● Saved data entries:
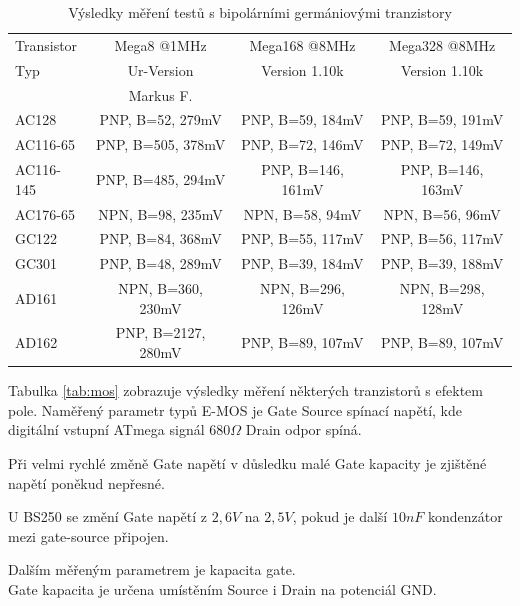 \begin{table}[H]
  \begin{center}
    \begin{tabular}{| l | c | c | c |}
    \hline
 Transistor & Mega8 @1MHz          & Mega168 @8MHz       & Mega328 @8MHz    \\
    Typ     & Ur-Version          & Version 1.10k       & Version 1.10k  \\
            & Markus F.           &                     &        \\
    \hline
    \hline
AC128       & PNP, B=52, 279mV    & PNP, B=59, 184mV    & PNP, B=59, 191mV    \\
    \hline
AC116-65    & PNP, B=505, 378mV   & PNP, B=72, 146mV    & PNP, B=72, 149mV    \\
    \hline
AC116-145   & PNP, B=485, 294mV   & PNP, B=146, 161mV    & PNP, B=146, 163mV   \\
    \hline
AC176-65    & NPN, B=98, 235mV    & NPN, B=58, 94mV    & NPN, B=56, 96mV     \\
    \hline
GC122       & PNP, B=84, 368mV    & PNP, B=55, 117mV    & PNP, B=56, 117mV    \\
    \hline
GC301       & PNP, B=48, 289mV    & PNP, B=39, 184mV    & PNP, B=39, 188mV    \\
    \hline
AD161       & NPN, B=360, 230mV   & NPN, B=296, 126mV   & NPN, B=298, 128mV    \\
    \hline
AD162       & PNP, B=2127, 280mV  & PNP, B=89, 107mV    & PNP, B=89, 107mV    \\
    \hline
    \end{tabular}
  \end{center}
  \caption{Výsledky měření testů s bipolárními germániovými tranzistory}
  \label{tab:germanium} 
\end{table}

Tabulka \ref{tab:mos} zobrazuje výsledky měření některých tranzistorů s efektem pole.
Naměřený parametr typů E-MOS je Gate Source spínací napětí, kde digitální vstupní ATmega signál \(680\Omega\) Drain odpor spíná.

Při velmi rychlé změně Gate napětí v důsledku malé Gate kapacity je zjištěné napětí poněkud nepřesné.

U BS250 se změní Gate napětí z \(2,6V\) na \(2,5V\), pokud je další \(10nF\) kondenzátor mezi gate-source připojen.

Dalším měřeným parametrem je kapacita gate.\\
Gate kapacita je určena umístěním Source i Drain na potenciál GND.

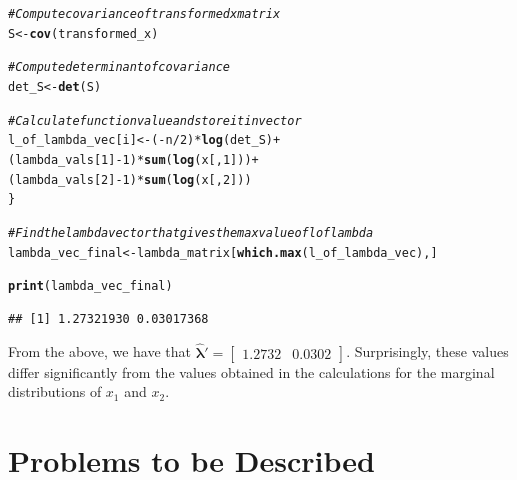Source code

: \documentclass[12pt]{article}\usepackage[]{graphicx}\usepackage[]{color}
\makeatletter
\newcommand{\hlnum}[1]{\textcolor[rgb]{0.686,0.059,0.569}{#1}}%
\newcommand{\hlcom}[1]{\textcolor[rgb]{0.678,0.584,0.686}{\textit{#1}}}%
\newcommand{\hlopt}[1]{\textcolor[rgb]{0,0,0}{#1}}%
\newcommand{\hlstd}[1]{\textcolor[rgb]{0.345,0.345,0.345}{#1}}%
\newcommand{\hlkwb}[1]{\textcolor[rgb]{0.69,0.353,0.396}{#1}}%
\newcommand{\hlkwd}[1]{\textcolor[rgb]{0.737,0.353,0.396}{\textbf{#1}}}%
\newenvironment{kframe}{%
 \def\at@end@of@kframe{}%
 \ifinner\ifhmode%
  \def\at@end@of@kframe{\end{minipage}}%
  \begin{minipage}{\columnwidth}%
 \fi\fi%
 \def\FrameCommand##1{\hskip\@totalleftmargin \hskip-\fboxsep
 \colorbox{shadecolor}{##1}\hskip-\fboxsep
     \hskip-\linewidth \hskip-\@totalleftmargin \hskip\columnwidth}%
 \MakeFramed {\advance\hsize-\width
   \@totalleftmargin\z@ \linewidth\hsize
   \@setminipage}}%
 {\par\unskip\endMakeFramed%
 \at@end@of@kframe}
\newenvironment{knitrout}{}{} %
\newenvironment{problem}[2][Problem]{\begin{trivlist}
\item[\hskip \labelsep {\bfseries #1}\hskip \labelsep {\bfseries #2.}]}{\end{trivlist}}
\newcommand{\vct}{\mathbf}
\makeatother
\begin{document}
\begin{enumerate}[a)]
\begin{knitrout}
\begin{kframe}
\begin{alltt}
  \hlcom{#Compute covariance of transformed x matrix}
  \hlstd{S} \hlkwb{<-} \hlkwd{cov}\hlstd{(transformed_x)}

  \hlcom{#Compute determinant of covariance}
  \hlstd{det_S} \hlkwb{<-} \hlkwd{det}\hlstd{(S)}

  \hlcom{#Calculate function value and store it in vector}
  \hlstd{l_of_lambda_vec[i]} \hlkwb{<-} \hlstd{(}\hlopt{-}\hlstd{n}\hlopt{/}\hlnum{2}\hlstd{)} \hlopt{*} \hlkwd{log}\hlstd{(det_S)} \hlopt{+}
    \hlstd{(lambda_vals[}\hlnum{1}\hlstd{]} \hlopt{-} \hlnum{1}\hlstd{)} \hlopt{*} \hlkwd{sum}\hlstd{(}\hlkwd{log}\hlstd{(x[,}\hlnum{1}\hlstd{]))} \hlopt{+}
    \hlstd{(lambda_vals[}\hlnum{2}\hlstd{]} \hlopt{-} \hlnum{1}\hlstd{)} \hlopt{*} \hlkwd{sum}\hlstd{(}\hlkwd{log}\hlstd{(x[,}\hlnum{2}\hlstd{]))}
\hlstd{\}}

\hlcom{#Find the lambda vector that gives the max value of l of lambda}
\hlstd{lambda_vec_final} \hlkwb{<-} \hlstd{lambda_matrix[}\hlkwd{which.max}\hlstd{(l_of_lambda_vec),]}

\hlkwd{print}\hlstd{(lambda_vec_final)}
\end{alltt}
\begin{verbatim}
## [1] 1.27321930 0.03017368
\end{verbatim}
\end{kframe}
\end{knitrout}

From the above, we have that $\vct{\hat{\lambda}'} = \begin{bmatrix} 1.2732 & 0.0302 \end{bmatrix}$. Surprisingly, these values differ significantly from the values obtained in the calculations for the marginal distributions of $x_1$ and $x_2$.

\end{enumerate}


\section{Problems to be Described}

\begin{problem}{4.28}
\end{problem}
\end{document}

● Work task: In the records above, find each line with the string "linewidth" and list it.

● Result of this task:
     \hskip-\linewidth \hskip-\@totalleftmargin \hskip\columnwidth}%
   \@totalleftmargin\z@ \linewidth\hsize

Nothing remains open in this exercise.